Interferon

The interferons are a family of proteins produced by the body’s immune system. They serve a variety of purposes, including helping to defend against viruses, like influenza. There is good laboratory evidence, and some clinical evidence, that they also work to kill melanoma cells, both directly and also by stimulating the immune system to attack the cancer cells. The main interferon that works against melanoma is called interferon-alpha.

For over 10 years a vigorous debate has taken place between melanoma specialists as to whether or not interferon protects people from recurrence of melanoma, once they have had a melanoma removed.

Throughout the 1980’s and '90’s a series of clinical trials was performed in the USA and Europe to investigate the use of interferon-alpha in reducing the risk of recurrence after high-risk melanoma had been removed. Unfortunately, the results of those trials were very confusing due to different groups of patients tested, different dosage schedules chosen, and other factors.

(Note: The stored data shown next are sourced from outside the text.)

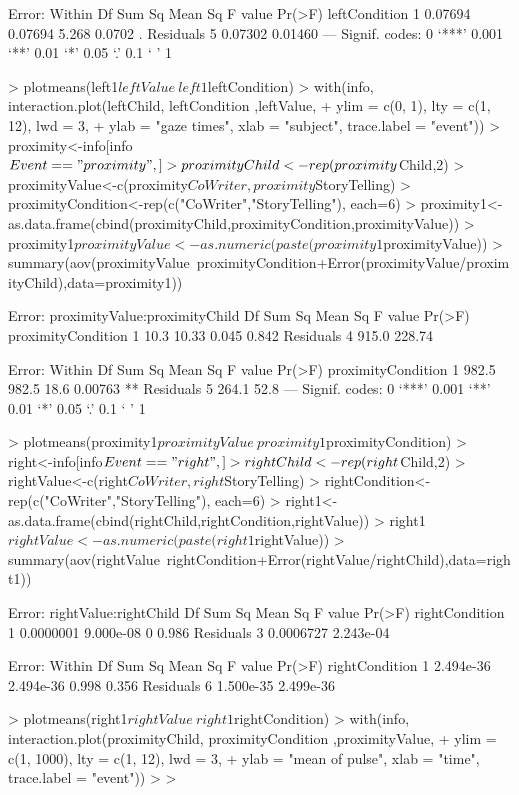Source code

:\documentclass{article}
\begin{document}
\begin{Schunk}
\begin{Soutput}
Error: Within
              Df  Sum Sq Mean Sq F value Pr(>F)  
leftCondition  1 0.07694 0.07694   5.268 0.0702 .
Residuals      5 0.07302 0.01460                 
---
Signif. codes:  0 ‘***’ 0.001 ‘**’ 0.01 ‘*’ 0.05 ‘.’ 0.1 ‘ ’ 1
\end{Soutput}
\begin{Sinput}
> plotmeans(left1$leftValue~left1$leftCondition)
> with(info, interaction.plot(leftChild, leftCondition ,leftValue,
+   ylim = c(0, 1), lty = c(1, 12), lwd = 3,
+   ylab = "gaze times", xlab = "subject", trace.label = "event"))
> proximity<-info[info$Event=="proximity",]
> proximityChild<-rep(proximity$Child,2)
> proximityValue<-c(proximity$CoWriter,proximity$StoryTelling)
> proximityCondition<-rep(c("CoWriter","StoryTelling"), each=6)
> proximity1<-as.data.frame(cbind(proximityChild,proximityCondition,proximityValue))
> proximity1$proximityValue<-as.numeric(paste(proximity1$proximityValue))
> summary(aov(proximityValue~proximityCondition+Error(proximityValue/proximityChild),data=proximity1))
\end{Sinput}
\begin{Soutput}
Error: proximityValue:proximityChild
                   Df Sum Sq Mean Sq F value Pr(>F)
proximityCondition  1   10.3   10.33   0.045  0.842
Residuals           4  915.0  228.74               

Error: Within
                   Df Sum Sq Mean Sq F value  Pr(>F)   
proximityCondition  1  982.5   982.5    18.6 0.00763 **
Residuals           5  264.1    52.8                   
---
Signif. codes:  0 ‘***’ 0.001 ‘**’ 0.01 ‘*’ 0.05 ‘.’ 0.1 ‘ ’ 1
\end{Soutput}
\begin{Sinput}
> plotmeans(proximity1$proximityValue~proximity1$proximityCondition)
> right<-info[info$Event=="right",]
> rightChild<-rep(right$Child,2)
> rightValue<-c(right$CoWriter,right$StoryTelling)
> rightCondition<-rep(c("CoWriter","StoryTelling"), each=6)
> right1<-as.data.frame(cbind(rightChild,rightCondition,rightValue))
> right1$rightValue<-as.numeric(paste(right1$rightValue))
> summary(aov(rightValue~rightCondition+Error(rightValue/rightChild),data=right1))
\end{Sinput}
\begin{Soutput}
Error: rightValue:rightChild
               Df    Sum Sq   Mean Sq F value Pr(>F)
rightCondition  1 0.0000001 9.000e-08       0  0.986
Residuals       3 0.0006727 2.243e-04               

Error: Within
               Df    Sum Sq   Mean Sq F value Pr(>F)
rightCondition  1 2.494e-36 2.494e-36   0.998  0.356
Residuals       6 1.500e-35 2.499e-36               
\end{Soutput}
\begin{Sinput}
> plotmeans(right1$rightValue~right1$rightCondition)
> with(info, interaction.plot(proximityChild, proximityCondition ,proximityValue,
+   ylim = c(1, 1000), lty = c(1, 12), lwd = 3,
+   ylab = "mean of pulse", xlab = "time", trace.label = "event"))
> 
> 
\end{Sinput}
\end{Schunk}
\end{document}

There is now fairly good evidence that low dose and intermediate dose interferon have little effect, but a serious question mark remains over the use of high-dose interferon, or “HDI”. Three trials suggest that HDI significantly prolongs the time between the initial melanoma and any relapse that may occur. However, HDI involves giving the drug via a drip into the vein daily for a month as an outpatient. The side-effects of this treatment are considerable, and may include fevers, fatigue, muscle pains and mood disturbance. Many of these side-effects can be controlled and modified, but patients receiving the treatment require careful monitoring and special nursing care.

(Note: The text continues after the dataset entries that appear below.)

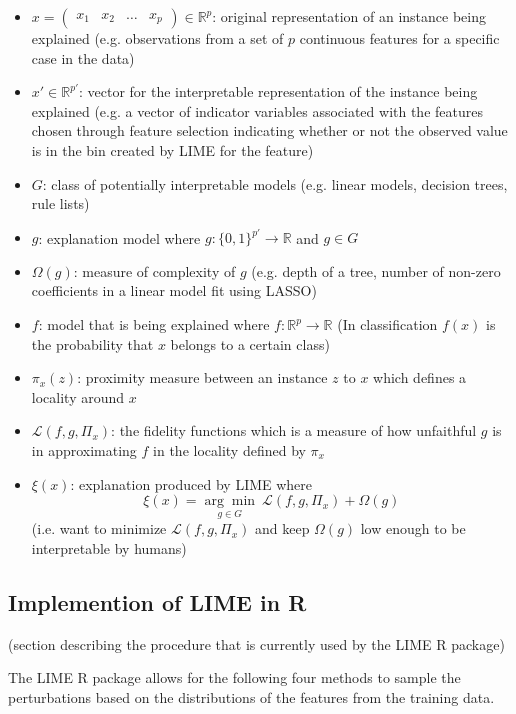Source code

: \documentclass[AMS,STIX2COL]{WileyNJD-v2}
\begin{document}
\begin{itemize}
\item $x=\left(\begin{array}{cccc}x_1 & x_2 & \hdots & x_p\end{array}\right)\in\mathbb{R}^p$: original representation of an instance being explained (e.g. observations from a set of $p$ continuous features for a specific case in the data) %
\item $x'\in\mathbb{R}^{p'}$: vector for the interpretable representation of the instance being explained (e.g. a vector of indicator variables associated with the features chosen through feature selection indicating whether or not the observed value is in the bin created by LIME for the feature)
\item $G$: class of potentially interpretable models (e.g. linear models, decision trees, rule lists)
\item $g$: explanation model where $g:\{0,1\}^{p'}\rightarrow\mathbb{R}$ and $g\in G$
\item $\Omega(g)$: measure of complexity of $g$ (e.g. depth of a tree, number of non-zero coefficients in a linear model fit using LASSO)
\item $f$: model that is being explained where $f:\mathbb{R}^p\rightarrow\mathbb{R}$ (In classification $f(x)$ is the probability that $x$ belongs to a certain class)
\item $\pi_x(z)$: proximity measure between an instance $z$ to $x$ which defines a locality around $x$
\item $\mathcal{L}(f, g, \Pi_x)$: the fidelity functions which is a measure of how unfaithful $g$ is in approximating $f$ in the locality defined by $\pi_x$
\item $\xi(x)$: explanation produced by LIME where
  $$\xi(x)=\underset{g\in G}{\arg\min} \ \mathcal{L}(f, g, \Pi_x)+\Omega(g)$$
(i.e. want to minimize $\mathcal{L}(f, g, \Pi_x)$ and keep $\Omega(g)$ low enough to be interpretable by humans)
\end{itemize}

\subsection{Implemention of LIME in R}

(section describing the procedure that is currently used by the LIME R package)

The LIME R package allows for the following four methods to sample the perturbations based on the distributions of the features from the training data.
\end{document}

For this reason it is enormously important that further research is undertaken to find out whether this treatment protects against melanoma recurrence. If so, most patients would gladly tolerate a month of relative discomfort for the protection gained.

The MIA, including its three major clinics, at Royal Prince Alfred, Westmead, and Newcastle’s Mater Hospitals, have joined the large US Eastern Co-operative Oncology Group (ECOG) in a large clinical trial that will answer this vital question. Patients who have melanomas greater than 1.5 mm in thickness, including those with limited lymph node involvement, will be eligible to enter the trial and be randomly allocated to receive either one month of high dose interferon or our current standard treatment, which is careful observation. This trial is supported by the National Cancer Institute, USA, and Schering Plough, Australia.